Nonsense spoken with such authority. Reizenbrahm truly believed that his psychotic breakdown had even a crumb of meaning, which was already frightening as it was.
What was even more frightening was that unless I controlled myself, I could fall into his ramblings and try and find meaning in them as well, force meaning as it were. His speech was a string of words concocted by a cracked mind, and to fall into the trap that it had meaning could push me down a whole pit of Chaotic Immersion as well.
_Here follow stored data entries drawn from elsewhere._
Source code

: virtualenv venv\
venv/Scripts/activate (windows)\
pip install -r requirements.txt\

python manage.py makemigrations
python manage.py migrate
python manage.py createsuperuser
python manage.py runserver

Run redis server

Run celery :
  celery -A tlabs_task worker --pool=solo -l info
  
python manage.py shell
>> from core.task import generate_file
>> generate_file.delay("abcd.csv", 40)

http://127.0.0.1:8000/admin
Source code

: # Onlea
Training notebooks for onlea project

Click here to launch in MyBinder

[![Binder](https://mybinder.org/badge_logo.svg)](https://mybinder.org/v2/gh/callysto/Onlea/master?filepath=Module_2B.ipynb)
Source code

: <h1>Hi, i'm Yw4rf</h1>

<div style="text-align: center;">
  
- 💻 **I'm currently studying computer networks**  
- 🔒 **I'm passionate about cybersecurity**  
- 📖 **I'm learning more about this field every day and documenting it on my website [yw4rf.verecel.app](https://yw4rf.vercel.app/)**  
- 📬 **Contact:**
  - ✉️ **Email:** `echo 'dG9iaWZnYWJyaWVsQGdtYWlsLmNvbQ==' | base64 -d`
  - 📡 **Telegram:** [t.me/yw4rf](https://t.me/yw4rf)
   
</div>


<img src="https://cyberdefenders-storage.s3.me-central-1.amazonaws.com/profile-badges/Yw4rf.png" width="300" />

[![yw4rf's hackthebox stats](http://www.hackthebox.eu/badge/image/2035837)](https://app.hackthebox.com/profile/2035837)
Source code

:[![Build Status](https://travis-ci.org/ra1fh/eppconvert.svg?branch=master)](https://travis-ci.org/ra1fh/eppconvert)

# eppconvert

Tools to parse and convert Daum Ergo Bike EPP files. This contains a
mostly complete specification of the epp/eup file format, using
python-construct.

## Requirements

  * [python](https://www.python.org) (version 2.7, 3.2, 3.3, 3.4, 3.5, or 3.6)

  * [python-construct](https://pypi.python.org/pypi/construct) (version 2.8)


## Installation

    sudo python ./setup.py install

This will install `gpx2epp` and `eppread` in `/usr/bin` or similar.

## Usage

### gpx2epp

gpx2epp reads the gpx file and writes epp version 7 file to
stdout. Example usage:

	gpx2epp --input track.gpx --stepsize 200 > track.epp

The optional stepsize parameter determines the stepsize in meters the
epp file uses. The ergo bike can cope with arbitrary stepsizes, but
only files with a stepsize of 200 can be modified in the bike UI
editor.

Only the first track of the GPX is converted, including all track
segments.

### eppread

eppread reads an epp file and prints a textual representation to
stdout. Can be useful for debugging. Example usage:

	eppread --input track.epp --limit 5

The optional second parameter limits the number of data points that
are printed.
“There is nothing for you, where you are,” I said. “Nothing that matters to the people that live in this world. You’ve been tricked by your own enterprise, made to believe that you are some great adventurer delving into restricted knowledge, when you have merely done the same thing that thousands of misguided witches before you have. It will end the same way, Reizenbrahm. I guarantee you that. In death.”
I checked the progress on my giant ritual circle, a construct of roots and wood stretching hundreds of meters in diameter, etching into the very earth a kind of magic that could annihilate Reizenbrahm in an instant. I only needed a few minutes. If I continued talking, it would slow him down, halt his development. He was still lucid enough to try and argue against me, which only worked against him. At the end of the day, his Intelligence attribute was not enough to match mine. He had to make an effort to multi-task. I didn’t.
Once more, we were playing that game of sjach that we played all those months ago, where he thought himself a great hunter chasing his prey, but was only being toyed with by a far greater, far more horrifying hunter.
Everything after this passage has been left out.